§ **TASK DETAILS**
Somewhere below are a line with "I jumped into" and a later line with "This challenge brought". Output exactly those lines and all lines between them.

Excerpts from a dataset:
++++++++

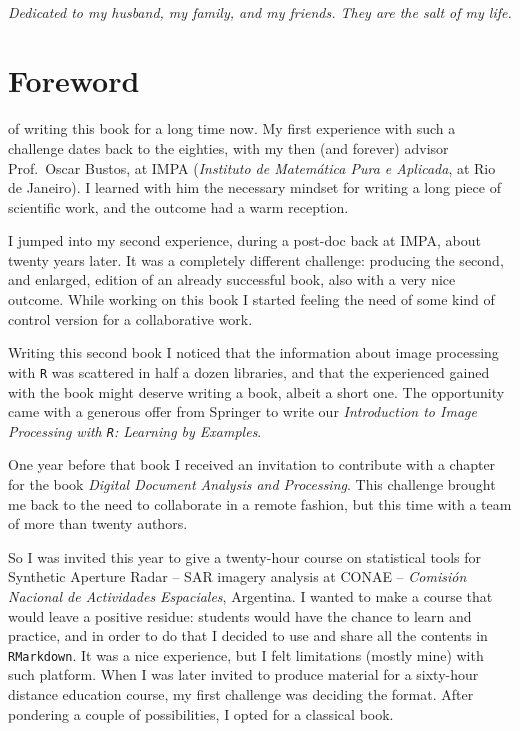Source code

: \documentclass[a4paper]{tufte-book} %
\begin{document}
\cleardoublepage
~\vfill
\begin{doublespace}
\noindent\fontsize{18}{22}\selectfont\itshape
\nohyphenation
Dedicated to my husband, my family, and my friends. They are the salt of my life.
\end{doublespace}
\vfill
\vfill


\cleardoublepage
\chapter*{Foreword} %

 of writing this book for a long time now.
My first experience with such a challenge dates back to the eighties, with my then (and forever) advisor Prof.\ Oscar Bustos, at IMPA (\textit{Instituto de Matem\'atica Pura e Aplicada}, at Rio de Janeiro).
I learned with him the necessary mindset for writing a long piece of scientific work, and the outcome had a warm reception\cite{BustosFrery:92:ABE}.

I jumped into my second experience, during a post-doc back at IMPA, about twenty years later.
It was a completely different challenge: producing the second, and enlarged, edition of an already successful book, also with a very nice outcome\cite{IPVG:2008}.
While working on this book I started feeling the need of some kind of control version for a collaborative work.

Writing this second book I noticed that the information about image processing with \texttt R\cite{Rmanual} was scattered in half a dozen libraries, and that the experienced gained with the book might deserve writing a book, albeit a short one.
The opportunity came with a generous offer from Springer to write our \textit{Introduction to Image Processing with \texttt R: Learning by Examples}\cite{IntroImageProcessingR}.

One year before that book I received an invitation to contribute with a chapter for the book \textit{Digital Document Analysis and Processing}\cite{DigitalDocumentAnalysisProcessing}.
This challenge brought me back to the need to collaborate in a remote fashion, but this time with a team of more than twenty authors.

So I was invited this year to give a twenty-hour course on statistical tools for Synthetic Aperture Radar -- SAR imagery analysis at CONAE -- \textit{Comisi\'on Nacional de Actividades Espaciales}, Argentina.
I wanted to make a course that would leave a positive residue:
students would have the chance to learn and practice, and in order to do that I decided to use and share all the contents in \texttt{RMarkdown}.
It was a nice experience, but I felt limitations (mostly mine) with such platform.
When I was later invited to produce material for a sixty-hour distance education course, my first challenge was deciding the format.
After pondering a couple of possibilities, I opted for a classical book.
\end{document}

++++++++

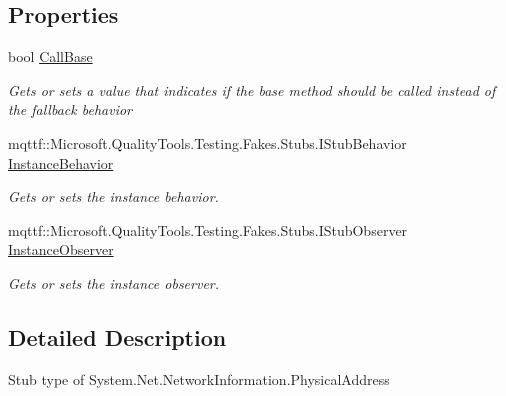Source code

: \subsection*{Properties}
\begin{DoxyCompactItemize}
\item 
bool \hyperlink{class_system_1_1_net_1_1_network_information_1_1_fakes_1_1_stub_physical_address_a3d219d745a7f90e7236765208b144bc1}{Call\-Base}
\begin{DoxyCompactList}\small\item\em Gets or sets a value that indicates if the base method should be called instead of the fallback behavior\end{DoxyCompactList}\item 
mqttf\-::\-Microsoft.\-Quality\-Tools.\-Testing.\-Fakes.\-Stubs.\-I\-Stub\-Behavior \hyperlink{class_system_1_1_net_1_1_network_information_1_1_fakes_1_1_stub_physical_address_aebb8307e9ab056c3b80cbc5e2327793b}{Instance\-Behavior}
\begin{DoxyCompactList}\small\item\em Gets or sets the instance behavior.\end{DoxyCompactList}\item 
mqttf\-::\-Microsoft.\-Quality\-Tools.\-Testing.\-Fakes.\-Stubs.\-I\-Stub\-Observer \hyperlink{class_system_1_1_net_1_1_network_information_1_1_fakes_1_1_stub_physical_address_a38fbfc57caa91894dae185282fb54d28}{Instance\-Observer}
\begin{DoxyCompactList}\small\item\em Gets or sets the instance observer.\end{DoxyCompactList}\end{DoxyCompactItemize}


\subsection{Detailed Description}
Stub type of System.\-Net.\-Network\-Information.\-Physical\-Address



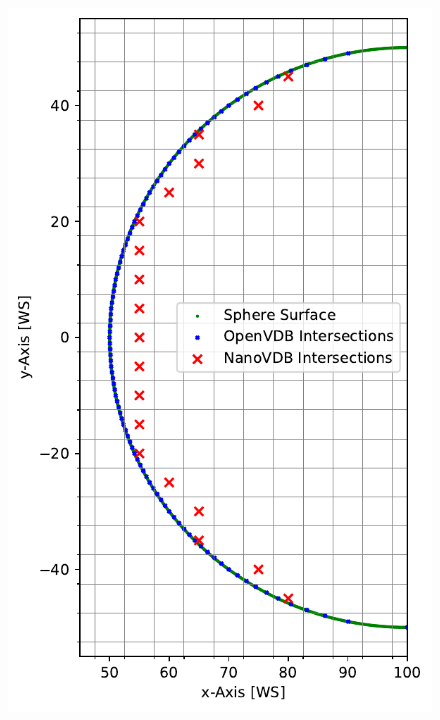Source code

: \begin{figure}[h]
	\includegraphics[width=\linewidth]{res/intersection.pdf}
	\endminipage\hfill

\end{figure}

++++++++

§ **EXERCISE OUTPUT**
I jumped into my second experience, during a post-doc back at IMPA, about twenty years later.
It was a completely different challenge: producing the second, and enlarged, edition of an already successful book, also with a very nice outcome\cite{IPVG:2008}.
While working on this book I started feeling the need of some kind of control version for a collaborative work.

Writing this second book I noticed that the information about image processing with \texttt R\cite{Rmanual} was scattered in half a dozen libraries, and that the experienced gained with the book might deserve writing a book, albeit a short one.
The opportunity came with a generous offer from Springer to write our \textit{Introduction to Image Processing with \texttt R: Learning by Examples}\cite{IntroImageProcessingR}.

One year before that book I received an invitation to contribute with a chapter for the book \textit{Digital Document Analysis and Processing}\cite{DigitalDocumentAnalysisProcessing}.
This challenge brought me back to the need to collaborate in a remote fashion, but this time with a team of more than twenty authors.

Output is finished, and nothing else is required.